=== What to work on ===
Below are some records; copy each line in them that contains "solver".

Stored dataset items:

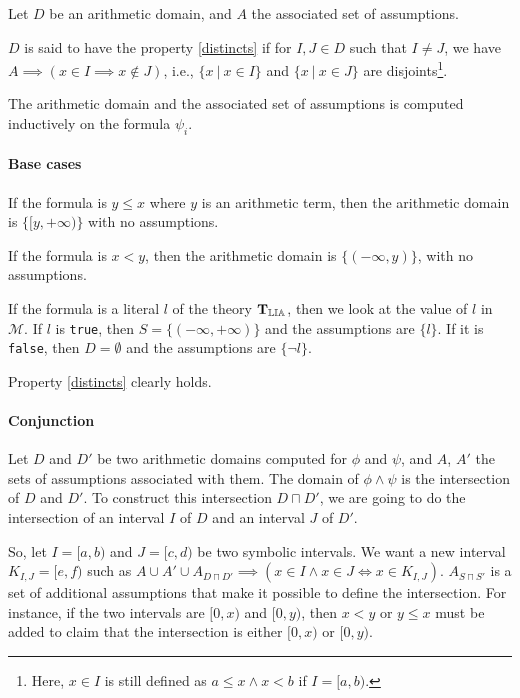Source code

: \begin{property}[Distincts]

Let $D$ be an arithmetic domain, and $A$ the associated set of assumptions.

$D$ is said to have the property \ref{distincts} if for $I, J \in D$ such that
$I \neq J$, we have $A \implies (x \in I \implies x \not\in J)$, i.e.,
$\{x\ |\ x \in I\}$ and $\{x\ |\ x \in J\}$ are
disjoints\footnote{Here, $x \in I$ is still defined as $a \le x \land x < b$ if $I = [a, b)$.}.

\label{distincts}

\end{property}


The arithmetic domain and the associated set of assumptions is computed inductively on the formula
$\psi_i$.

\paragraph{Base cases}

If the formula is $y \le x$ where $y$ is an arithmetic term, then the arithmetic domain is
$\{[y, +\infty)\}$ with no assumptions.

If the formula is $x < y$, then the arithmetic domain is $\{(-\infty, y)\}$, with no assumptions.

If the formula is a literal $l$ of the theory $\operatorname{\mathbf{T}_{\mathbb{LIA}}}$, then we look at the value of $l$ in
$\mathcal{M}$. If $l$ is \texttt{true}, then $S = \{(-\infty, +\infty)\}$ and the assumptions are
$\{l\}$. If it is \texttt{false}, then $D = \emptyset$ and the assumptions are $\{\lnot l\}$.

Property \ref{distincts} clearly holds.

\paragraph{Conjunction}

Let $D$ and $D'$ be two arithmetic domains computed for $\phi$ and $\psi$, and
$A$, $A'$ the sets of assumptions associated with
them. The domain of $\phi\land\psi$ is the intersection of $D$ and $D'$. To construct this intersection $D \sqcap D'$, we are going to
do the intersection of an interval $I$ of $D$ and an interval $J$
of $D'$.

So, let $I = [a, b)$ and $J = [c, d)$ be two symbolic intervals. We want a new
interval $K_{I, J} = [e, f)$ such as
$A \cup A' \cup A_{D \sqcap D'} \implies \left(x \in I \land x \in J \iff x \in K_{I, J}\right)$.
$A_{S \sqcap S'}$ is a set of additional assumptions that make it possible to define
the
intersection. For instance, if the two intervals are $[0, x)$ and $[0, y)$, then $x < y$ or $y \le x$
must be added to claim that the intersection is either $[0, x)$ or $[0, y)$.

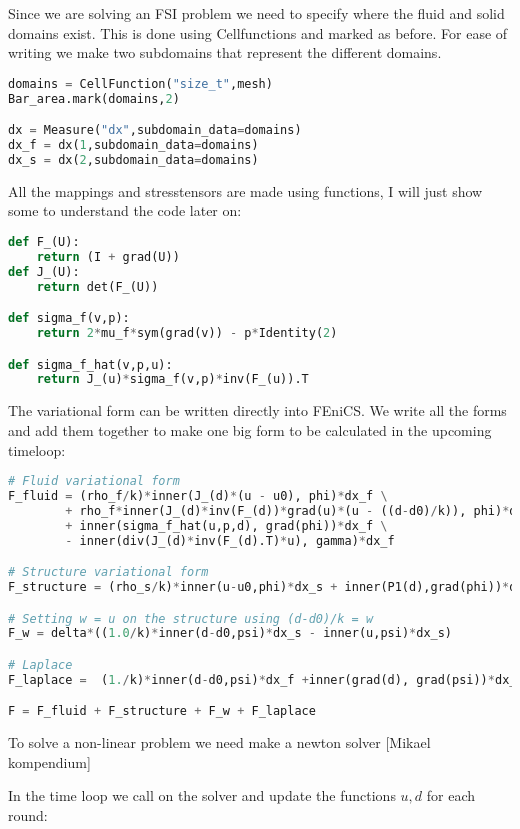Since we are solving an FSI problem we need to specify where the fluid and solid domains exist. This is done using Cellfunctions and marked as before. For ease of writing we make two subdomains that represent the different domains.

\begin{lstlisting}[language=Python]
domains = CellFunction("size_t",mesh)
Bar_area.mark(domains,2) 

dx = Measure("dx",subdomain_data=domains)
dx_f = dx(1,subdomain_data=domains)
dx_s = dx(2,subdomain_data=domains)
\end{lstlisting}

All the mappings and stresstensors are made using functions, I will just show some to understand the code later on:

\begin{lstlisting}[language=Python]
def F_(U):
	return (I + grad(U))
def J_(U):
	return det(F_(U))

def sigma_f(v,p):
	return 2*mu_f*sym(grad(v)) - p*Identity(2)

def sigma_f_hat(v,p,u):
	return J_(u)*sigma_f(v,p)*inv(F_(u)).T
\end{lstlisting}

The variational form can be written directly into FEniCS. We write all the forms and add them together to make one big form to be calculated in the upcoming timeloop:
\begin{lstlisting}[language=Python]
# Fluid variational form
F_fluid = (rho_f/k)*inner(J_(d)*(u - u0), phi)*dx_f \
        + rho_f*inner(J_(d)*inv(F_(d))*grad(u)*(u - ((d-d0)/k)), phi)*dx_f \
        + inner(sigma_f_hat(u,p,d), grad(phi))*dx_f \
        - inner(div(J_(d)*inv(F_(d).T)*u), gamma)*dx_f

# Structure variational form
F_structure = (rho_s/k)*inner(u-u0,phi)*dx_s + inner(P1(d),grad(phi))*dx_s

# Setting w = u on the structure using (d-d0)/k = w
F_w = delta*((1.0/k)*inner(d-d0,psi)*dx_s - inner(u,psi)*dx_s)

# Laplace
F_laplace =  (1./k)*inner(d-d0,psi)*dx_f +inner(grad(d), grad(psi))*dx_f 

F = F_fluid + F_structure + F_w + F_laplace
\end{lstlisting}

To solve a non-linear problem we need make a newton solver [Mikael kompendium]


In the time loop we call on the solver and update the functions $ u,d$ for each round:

* * *

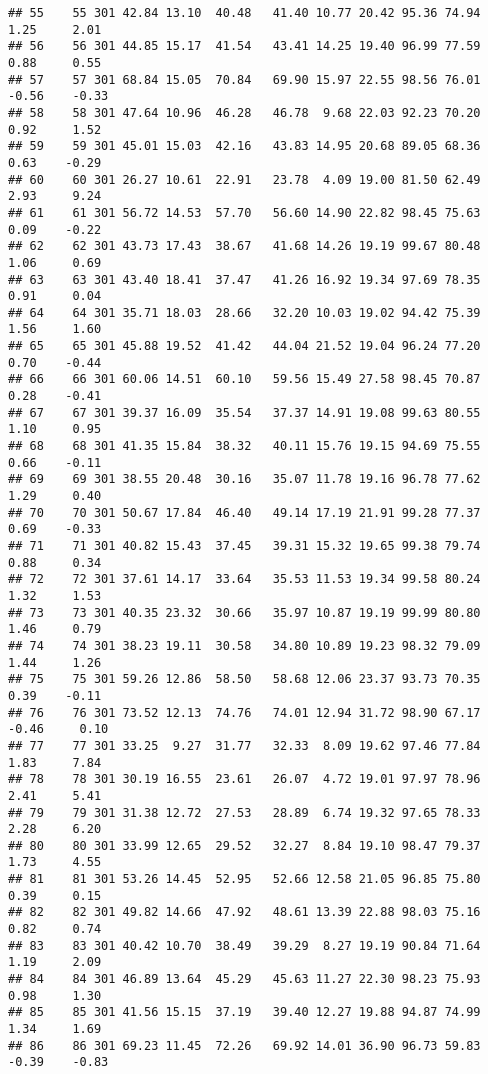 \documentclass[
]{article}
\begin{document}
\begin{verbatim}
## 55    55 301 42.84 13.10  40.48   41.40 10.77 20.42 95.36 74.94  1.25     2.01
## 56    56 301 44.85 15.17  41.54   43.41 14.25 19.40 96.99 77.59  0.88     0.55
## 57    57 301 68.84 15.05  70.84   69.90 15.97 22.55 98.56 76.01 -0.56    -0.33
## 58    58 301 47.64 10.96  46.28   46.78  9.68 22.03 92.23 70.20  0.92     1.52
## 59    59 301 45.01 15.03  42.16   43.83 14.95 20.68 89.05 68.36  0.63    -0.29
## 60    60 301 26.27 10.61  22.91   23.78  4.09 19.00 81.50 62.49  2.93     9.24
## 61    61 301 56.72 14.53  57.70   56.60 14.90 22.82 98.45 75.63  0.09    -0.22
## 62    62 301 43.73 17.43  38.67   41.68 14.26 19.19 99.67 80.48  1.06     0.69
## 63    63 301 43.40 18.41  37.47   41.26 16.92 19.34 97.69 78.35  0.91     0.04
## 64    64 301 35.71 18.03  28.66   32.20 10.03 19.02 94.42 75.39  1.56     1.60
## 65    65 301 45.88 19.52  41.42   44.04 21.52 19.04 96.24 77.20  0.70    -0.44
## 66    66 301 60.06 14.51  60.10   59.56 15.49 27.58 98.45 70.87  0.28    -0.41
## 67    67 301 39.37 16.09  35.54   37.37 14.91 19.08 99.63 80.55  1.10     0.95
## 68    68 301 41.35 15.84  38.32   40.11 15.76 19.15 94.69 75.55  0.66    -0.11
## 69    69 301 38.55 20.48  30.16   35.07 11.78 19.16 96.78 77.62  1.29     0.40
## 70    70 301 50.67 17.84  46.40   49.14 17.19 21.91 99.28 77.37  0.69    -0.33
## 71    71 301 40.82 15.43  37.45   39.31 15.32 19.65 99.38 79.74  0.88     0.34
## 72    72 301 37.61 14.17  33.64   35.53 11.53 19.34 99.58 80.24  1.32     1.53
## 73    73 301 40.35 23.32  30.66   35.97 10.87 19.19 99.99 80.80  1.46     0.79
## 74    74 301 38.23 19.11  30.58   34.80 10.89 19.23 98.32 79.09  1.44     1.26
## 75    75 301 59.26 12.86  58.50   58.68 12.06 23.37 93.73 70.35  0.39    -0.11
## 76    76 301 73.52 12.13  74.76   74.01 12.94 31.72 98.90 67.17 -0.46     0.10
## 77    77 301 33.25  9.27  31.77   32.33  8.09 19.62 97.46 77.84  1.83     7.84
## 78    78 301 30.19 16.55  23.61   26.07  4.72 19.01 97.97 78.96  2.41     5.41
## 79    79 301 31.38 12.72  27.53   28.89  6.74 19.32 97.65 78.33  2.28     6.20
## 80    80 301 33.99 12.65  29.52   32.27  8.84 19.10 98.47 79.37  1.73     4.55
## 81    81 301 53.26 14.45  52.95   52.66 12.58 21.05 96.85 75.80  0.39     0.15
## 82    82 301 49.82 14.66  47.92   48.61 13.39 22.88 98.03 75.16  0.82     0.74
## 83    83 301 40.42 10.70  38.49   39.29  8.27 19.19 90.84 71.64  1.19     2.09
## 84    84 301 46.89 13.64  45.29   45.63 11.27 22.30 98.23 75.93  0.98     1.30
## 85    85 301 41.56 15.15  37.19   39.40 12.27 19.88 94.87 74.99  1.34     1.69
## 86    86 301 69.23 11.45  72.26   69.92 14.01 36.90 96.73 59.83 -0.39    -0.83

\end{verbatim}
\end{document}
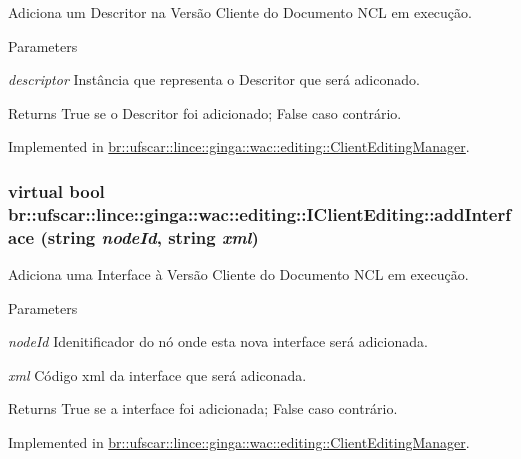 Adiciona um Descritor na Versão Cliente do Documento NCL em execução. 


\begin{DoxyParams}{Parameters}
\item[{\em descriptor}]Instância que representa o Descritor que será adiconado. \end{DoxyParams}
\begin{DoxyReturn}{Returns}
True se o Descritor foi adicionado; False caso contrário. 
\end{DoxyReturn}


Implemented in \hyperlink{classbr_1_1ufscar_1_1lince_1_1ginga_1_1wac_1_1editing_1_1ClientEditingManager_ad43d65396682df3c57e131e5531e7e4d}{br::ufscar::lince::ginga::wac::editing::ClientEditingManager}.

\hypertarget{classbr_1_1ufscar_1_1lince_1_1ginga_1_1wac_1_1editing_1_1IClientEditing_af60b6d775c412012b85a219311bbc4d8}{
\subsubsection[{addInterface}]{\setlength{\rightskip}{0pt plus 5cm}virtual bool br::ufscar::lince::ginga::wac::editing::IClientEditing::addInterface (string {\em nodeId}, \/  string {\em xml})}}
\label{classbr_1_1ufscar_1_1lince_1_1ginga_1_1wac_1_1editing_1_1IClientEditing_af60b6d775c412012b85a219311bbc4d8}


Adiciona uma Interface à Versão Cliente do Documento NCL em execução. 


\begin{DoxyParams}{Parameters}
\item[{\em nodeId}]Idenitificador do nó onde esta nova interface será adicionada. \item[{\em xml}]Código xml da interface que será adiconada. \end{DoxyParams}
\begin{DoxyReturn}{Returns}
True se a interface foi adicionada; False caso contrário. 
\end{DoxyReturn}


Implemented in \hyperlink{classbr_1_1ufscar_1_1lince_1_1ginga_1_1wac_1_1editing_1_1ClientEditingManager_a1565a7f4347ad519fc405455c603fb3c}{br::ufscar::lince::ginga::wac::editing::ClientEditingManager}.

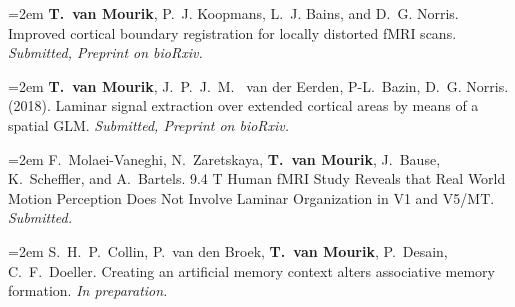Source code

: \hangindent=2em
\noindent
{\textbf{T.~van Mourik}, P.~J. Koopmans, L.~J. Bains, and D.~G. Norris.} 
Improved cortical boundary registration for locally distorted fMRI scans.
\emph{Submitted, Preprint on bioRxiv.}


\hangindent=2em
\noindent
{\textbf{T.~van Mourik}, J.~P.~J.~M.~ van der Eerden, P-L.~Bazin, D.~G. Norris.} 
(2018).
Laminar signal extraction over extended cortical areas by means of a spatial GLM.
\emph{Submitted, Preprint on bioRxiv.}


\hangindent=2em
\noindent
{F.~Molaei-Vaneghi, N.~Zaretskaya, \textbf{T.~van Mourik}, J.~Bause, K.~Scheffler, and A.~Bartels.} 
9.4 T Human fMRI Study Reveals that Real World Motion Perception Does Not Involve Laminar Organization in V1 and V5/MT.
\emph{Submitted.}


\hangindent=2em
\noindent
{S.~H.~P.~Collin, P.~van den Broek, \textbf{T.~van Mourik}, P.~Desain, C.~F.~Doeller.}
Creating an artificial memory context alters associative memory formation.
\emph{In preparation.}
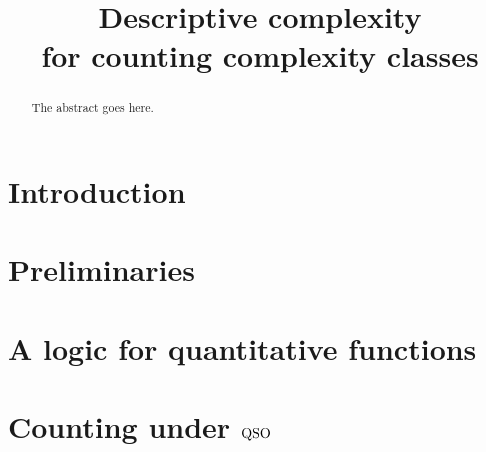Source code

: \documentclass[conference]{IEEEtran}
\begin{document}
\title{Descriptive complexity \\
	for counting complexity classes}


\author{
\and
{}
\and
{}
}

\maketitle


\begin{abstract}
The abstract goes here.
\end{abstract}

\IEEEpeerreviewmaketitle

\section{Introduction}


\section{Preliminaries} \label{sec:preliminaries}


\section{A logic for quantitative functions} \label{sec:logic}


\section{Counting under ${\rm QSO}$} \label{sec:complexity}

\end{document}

...

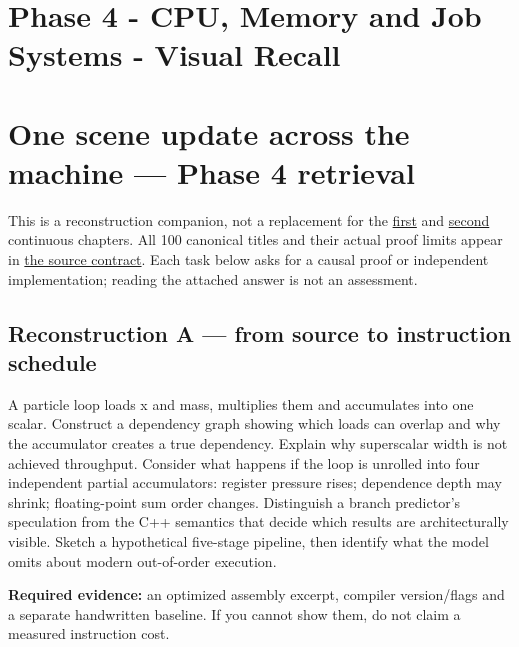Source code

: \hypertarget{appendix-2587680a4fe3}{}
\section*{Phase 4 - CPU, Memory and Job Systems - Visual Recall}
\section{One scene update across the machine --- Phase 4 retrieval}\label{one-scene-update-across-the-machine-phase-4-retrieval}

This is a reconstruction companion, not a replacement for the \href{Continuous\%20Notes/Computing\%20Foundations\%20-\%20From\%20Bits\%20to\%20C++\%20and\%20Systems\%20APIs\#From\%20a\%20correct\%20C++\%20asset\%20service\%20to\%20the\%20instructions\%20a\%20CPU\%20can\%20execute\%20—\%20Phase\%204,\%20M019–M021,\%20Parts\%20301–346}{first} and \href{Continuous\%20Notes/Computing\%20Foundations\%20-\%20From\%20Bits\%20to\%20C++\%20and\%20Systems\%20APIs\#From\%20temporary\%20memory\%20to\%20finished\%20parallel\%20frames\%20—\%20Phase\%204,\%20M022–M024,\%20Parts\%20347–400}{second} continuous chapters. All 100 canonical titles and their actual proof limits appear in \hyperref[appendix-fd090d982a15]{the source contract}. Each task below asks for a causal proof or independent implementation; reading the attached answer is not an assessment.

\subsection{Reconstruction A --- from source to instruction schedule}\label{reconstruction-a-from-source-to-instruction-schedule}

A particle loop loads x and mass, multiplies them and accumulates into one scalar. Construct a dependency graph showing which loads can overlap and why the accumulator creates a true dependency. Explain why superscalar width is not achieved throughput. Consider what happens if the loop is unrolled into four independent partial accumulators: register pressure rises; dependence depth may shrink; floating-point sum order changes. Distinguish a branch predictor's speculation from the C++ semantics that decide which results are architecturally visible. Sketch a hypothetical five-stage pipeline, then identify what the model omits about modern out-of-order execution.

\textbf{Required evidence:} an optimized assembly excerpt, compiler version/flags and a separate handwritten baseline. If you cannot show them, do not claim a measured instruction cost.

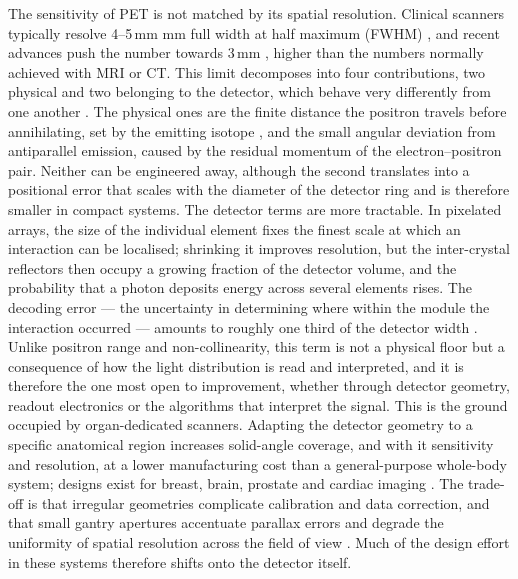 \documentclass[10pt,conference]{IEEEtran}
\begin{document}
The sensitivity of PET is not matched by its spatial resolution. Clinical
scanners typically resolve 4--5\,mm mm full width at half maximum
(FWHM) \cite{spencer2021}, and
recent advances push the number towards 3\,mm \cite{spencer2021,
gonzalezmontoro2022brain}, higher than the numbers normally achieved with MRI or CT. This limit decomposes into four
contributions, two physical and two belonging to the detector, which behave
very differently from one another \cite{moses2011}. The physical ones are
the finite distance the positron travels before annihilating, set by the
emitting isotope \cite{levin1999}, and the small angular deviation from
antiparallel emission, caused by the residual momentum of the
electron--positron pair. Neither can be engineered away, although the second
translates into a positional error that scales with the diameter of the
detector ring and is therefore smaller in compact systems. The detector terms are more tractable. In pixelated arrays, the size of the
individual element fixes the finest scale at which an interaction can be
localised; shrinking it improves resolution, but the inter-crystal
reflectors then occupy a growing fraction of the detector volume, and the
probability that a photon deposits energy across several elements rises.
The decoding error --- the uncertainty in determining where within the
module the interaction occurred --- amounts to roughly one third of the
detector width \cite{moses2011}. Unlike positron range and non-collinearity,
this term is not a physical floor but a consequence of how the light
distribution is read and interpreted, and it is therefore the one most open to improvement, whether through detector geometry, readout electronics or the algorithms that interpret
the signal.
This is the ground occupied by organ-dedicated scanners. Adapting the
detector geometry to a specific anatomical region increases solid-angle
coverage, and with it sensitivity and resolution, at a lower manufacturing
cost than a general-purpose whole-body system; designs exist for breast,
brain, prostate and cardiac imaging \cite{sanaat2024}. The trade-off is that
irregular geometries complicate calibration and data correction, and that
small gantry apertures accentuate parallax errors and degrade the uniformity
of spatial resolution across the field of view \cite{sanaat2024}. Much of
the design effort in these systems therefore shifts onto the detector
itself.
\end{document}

=== Task response ===
To solve a non-linear problem we need make a newton solver [Mikael kompendium]
In the time loop we call on the solver and update the functions $ u,d$ for each round:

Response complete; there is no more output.